An English In Kentucky


















Wednesday December 5th 2012    Tim Candler

    I understand that narrative does much to maintain the attention of a mind, hold it fast so it does not stray, or muse, or drift off on it's own and get lost.  Narrative gathers tasty ingredients, allows them to drip, little bit by little bit in a manner that is well calculated, or sneaky.  And there are times when I wish I could tell a story.  But I have found that a fence exists between me and narrative, and I know this fence well enough to have considered giving it names.  "Craft-less-ness," is one of them.  "Idleness," is another.  "Boring," perhaps. "Why care," is yet another.  And then sometimes I attempt to apply some part of the word "purpose" to this fence.   Which is an error, because when any part of the word "purpose" is applied to this fence, my reaction is to follow this fence to find it's beginning, wonder at it's nature, and usually I come away understanding this fence as a relative thing between you and I, rather than something to climb over, into newer and probably more exciting territory that might be called, "Volume." 

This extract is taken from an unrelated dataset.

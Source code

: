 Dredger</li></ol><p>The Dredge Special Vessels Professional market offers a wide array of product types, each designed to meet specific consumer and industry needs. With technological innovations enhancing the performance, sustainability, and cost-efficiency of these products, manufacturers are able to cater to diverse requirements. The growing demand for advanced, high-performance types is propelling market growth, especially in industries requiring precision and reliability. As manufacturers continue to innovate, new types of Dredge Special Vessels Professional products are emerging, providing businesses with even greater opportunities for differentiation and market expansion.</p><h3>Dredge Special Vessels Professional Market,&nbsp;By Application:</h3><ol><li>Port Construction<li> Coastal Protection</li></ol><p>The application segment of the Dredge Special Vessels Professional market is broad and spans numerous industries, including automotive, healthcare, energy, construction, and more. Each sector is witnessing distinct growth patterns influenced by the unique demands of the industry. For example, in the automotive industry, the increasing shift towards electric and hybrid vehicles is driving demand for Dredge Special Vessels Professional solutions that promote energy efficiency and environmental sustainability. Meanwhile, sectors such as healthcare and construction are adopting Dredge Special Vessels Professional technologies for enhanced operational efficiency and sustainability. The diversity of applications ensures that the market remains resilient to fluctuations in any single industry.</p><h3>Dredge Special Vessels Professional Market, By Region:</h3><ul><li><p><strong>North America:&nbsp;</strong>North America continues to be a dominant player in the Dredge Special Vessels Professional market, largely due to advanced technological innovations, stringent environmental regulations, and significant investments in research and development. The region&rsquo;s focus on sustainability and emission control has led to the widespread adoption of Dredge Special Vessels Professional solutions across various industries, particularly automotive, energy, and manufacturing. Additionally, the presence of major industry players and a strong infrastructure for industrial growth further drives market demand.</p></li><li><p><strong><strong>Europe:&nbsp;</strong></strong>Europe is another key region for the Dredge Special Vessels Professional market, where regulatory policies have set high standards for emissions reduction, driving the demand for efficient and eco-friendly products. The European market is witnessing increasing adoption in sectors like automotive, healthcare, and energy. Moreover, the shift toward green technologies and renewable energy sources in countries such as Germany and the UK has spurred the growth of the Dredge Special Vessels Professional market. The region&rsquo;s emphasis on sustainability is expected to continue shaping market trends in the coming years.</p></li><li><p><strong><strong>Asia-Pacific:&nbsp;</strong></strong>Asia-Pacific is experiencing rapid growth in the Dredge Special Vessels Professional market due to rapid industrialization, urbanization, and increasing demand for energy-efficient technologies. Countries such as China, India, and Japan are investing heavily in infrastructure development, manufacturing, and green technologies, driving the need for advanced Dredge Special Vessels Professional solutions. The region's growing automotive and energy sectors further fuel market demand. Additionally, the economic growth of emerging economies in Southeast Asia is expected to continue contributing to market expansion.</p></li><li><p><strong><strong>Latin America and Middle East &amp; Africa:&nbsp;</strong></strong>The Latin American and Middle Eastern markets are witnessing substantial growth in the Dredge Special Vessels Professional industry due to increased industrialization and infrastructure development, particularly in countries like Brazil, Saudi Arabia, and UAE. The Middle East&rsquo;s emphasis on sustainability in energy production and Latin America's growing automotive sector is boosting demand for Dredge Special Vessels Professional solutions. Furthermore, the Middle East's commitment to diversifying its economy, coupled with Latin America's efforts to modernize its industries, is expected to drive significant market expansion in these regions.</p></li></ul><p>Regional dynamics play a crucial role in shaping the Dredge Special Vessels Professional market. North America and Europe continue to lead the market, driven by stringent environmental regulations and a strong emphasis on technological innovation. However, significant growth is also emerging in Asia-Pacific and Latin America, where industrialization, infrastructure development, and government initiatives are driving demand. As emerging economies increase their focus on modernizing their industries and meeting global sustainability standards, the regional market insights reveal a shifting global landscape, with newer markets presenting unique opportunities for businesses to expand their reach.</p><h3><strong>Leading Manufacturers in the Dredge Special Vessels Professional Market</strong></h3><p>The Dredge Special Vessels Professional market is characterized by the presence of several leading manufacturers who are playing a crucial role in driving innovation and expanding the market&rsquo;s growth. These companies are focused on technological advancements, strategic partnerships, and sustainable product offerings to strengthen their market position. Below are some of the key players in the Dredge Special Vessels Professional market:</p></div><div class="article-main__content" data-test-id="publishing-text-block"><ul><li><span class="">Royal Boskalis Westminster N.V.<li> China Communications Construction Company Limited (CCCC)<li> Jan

     Yesterday during the "Butter and Gravy Binge of December 4th," or as some might call it, "The Alternative Thanksgiving," an Actor on the television provided a facial expression, which in the context of the narrative, produced in me what might be called "narrative envy."   Alone and out of context, the expression could have run the gambit from some dire intestinal collapse,  all the way to death by broken heart or a consequence of having laughed too much.  Nor am I suggesting that value can't be gained from an exploration of any one of these or other interpretations.  But in the context of "the narrative" it was an expression I will interpret as the 'duress of mental failure.'  The unfortunate character's mind wasn't working properly, and he was beginning to stare at the prospect of existing with a  lunacy while engaged to an egotistical and somehow saintly responsibility for others.  And no doubt the actor was applauded for his excellent portrayal of so terrible a loneliness.  I certainly applauded him, and came away with a name for the fence that lies between me and narrative.  I'm going to call it Gary, because Sinise, even though a more wandering or titillating word,  is very confusing to look at.